(Dataset entries)
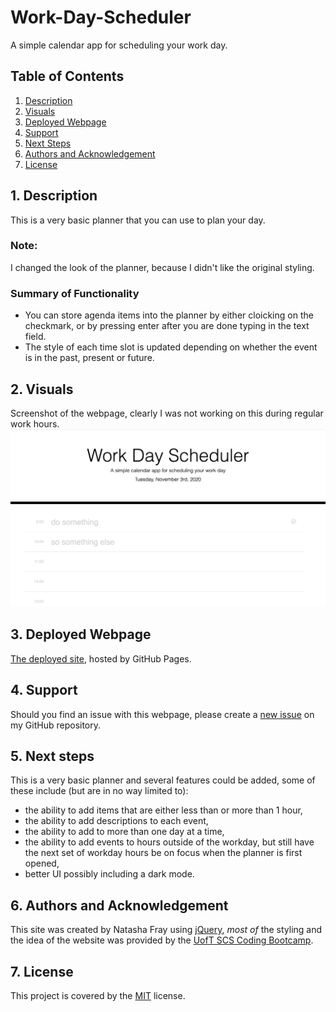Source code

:# Work-Day-Scheduler
A simple calendar app for scheduling your work day.

## Table of Contents
1. [ Description ](#desc)
2. [ Visuals ](#visuals)
3. [ Deployed Webpage ](#deployed)
4. [ Support ](#support)
5. [ Next Steps ](#next_steps)
6. [ Authors and Acknowledgement ](#acknowledge)
7. [ License ](#license)

<a name="desc"></a>
## 1. Description
This is a very basic planner that you can use to plan your day.

### Note:
I changed the look of the planner, because I didn't like the original styling.

### Summary of Functionality

* You can store agenda items into the planner by either cloicking on the checkmark, or by pressing enter after you are done typing in the text field.
* The style of each time slot is updated depending on whether the event is in the past, present or future.

<a name="visuals"></a>
## 2. Visuals
Screenshot of the webpage, clearly I was not working on this during regular work hours.
![Screenshot of webpage](screenshot.png)

<a name="deployed"></a>
## 3. Deployed Webpage
[The deployed site](https://tasha876.github.io/Work-Day-Scheduler/index.html), hosted by GitHub Pages.

<a name="support"></a>
## 4. Support
Should you find an issue with this webpage, please create a [new issue](https://github.com/Tasha876/Work-Day-Scheduler/issues/new/choose) on my GitHub repository.

<a name="next_steps"></a>
## 5. Next steps
This is a very basic planner and several features could be added, some of these include (but are in no way limited to):
- the ability to add items that are either less than or more than 1 hour,
- the ability to add descriptions to each event,
- the ability to add to more than one day at a time,
- the ability to add events to hours outside of the workday, but still have the next set of workday hours be on focus when the planner is first opened,
- better UI possibly including a dark mode.

<a name="acknowledge"></a>
## 6. Authors and Acknowledgement
This site was created by Natasha Fray using [jQuery](https://jquery.com/), *most of* the styling and the idea of the website was provided by the [UofT SCS Coding Bootcamp](https://bootcamp.learn.utoronto.ca/).

<a name="license"></a>
## 7. License
This project is covered by the [MIT](LICENSE) license.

Aim of the exercise:
The records above are to be copied exactly, without their pictures.

Finished exercise:
Source code

:# Work-Day-Scheduler
A simple calendar app for scheduling your work day.

## Table of Contents
1. [ Description ](#desc)
2. [ Visuals ](#visuals)
3. [ Deployed Webpage ](#deployed)
4. [ Support ](#support)
5. [ Next Steps ](#next_steps)
6. [ Authors and Acknowledgement ](#acknowledge)
7. [ License ](#license)

<a name="desc"></a>
## 1. Description
This is a very basic planner that you can use to plan your day.

### Note:
I changed the look of the planner, because I didn't like the original styling.

### Summary of Functionality

* You can store agenda items into the planner by either cloicking on the checkmark, or by pressing enter after you are done typing in the text field.
* The style of each time slot is updated depending on whether the event is in the past, present or future.

<a name="visuals"></a>
## 2. Visuals
Screenshot of the webpage, clearly I was not working on this during regular work hours.
![Screenshot of webpage](screenshot.png)

<a name="deployed"></a>
## 3. Deployed Webpage
[The deployed site](https://tasha876.github.io/Work-Day-Scheduler/index.html), hosted by GitHub Pages.

<a name="support"></a>
## 4. Support
Should you find an issue with this webpage, please create a [new issue](https://github.com/Tasha876/Work-Day-Scheduler/issues/new/choose) on my GitHub repository.

<a name="next_steps"></a>
## 5. Next steps
This is a very basic planner and several features could be added, some of these include (but are in no way limited to):
- the ability to add items that are either less than or more than 1 hour,
- the ability to add descriptions to each event,
- the ability to add to more than one day at a time,
- the ability to add events to hours outside of the workday, but still have the next set of workday hours be on focus when the planner is first opened,
- better UI possibly including a dark mode.

<a name="acknowledge"></a>
## 6. Authors and Acknowledgement
This site was created by Natasha Fray using [jQuery](https://jquery.com/), *most of* the styling and the idea of the website was provided by the [UofT SCS Coding Bootcamp](https://bootcamp.learn.utoronto.ca/).

<a name="license"></a>
## 7. License
This project is covered by the [MIT](LICENSE) license.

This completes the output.